» TASK PROMPT: Reproduce the records starting at the line that contains "Thus $\delta S$" and running to the last line, exactly and in full.

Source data
----------

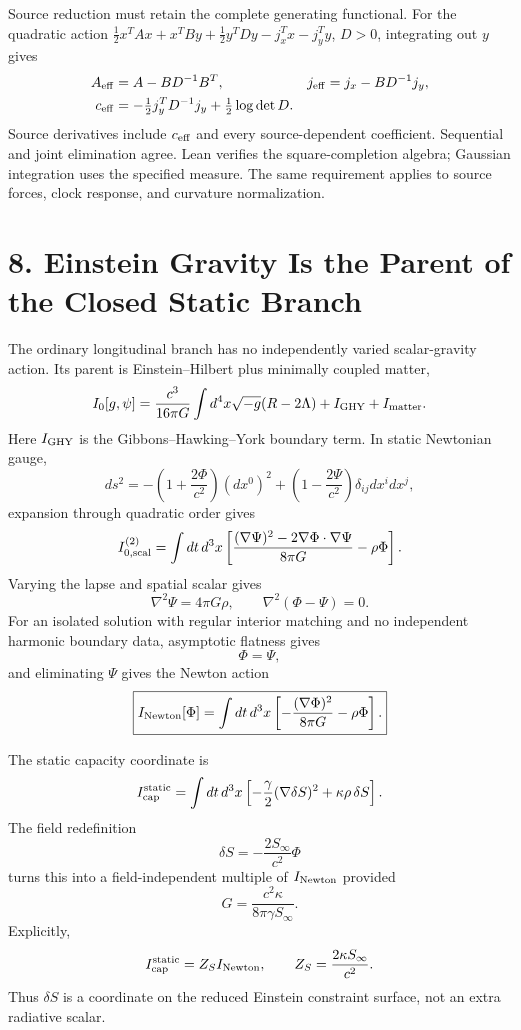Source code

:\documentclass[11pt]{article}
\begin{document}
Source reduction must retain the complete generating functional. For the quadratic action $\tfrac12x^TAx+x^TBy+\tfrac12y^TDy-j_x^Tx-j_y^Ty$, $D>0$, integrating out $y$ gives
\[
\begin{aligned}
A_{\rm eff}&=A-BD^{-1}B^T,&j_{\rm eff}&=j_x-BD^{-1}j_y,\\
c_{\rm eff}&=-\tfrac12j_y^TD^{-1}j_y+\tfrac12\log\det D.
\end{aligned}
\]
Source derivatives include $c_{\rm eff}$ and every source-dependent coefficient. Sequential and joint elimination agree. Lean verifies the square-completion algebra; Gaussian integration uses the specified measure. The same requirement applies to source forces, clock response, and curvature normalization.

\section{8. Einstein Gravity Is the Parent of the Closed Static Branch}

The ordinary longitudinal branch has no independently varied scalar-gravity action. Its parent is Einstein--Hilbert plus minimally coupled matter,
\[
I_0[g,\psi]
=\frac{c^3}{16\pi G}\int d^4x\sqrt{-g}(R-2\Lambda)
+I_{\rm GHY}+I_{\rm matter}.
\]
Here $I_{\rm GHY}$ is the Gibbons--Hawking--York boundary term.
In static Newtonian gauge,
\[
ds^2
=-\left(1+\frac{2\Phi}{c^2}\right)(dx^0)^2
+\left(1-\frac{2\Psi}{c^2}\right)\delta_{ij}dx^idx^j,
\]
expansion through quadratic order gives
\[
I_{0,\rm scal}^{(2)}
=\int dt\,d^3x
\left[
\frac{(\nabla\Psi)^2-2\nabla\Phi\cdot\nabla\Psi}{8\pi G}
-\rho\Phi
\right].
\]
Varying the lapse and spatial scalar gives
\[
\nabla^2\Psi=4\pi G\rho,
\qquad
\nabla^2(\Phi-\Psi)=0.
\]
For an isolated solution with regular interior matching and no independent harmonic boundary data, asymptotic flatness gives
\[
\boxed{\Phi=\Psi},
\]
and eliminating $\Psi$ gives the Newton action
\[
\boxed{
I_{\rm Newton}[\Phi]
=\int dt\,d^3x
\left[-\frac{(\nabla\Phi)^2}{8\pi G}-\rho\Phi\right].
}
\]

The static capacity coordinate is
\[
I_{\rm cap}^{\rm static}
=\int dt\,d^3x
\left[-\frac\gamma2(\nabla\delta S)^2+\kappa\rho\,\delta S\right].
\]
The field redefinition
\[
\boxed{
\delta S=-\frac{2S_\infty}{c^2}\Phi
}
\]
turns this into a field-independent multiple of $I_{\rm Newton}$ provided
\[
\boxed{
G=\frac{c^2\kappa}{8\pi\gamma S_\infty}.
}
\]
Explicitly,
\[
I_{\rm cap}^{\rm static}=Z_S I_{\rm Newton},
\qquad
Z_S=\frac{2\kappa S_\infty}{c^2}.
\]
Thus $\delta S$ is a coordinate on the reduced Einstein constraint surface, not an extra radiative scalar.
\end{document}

----------

» WORKED SOLUTION:
Thus $\delta S$ is a coordinate on the reduced Einstein constraint surface, not an extra radiative scalar.
\end{document}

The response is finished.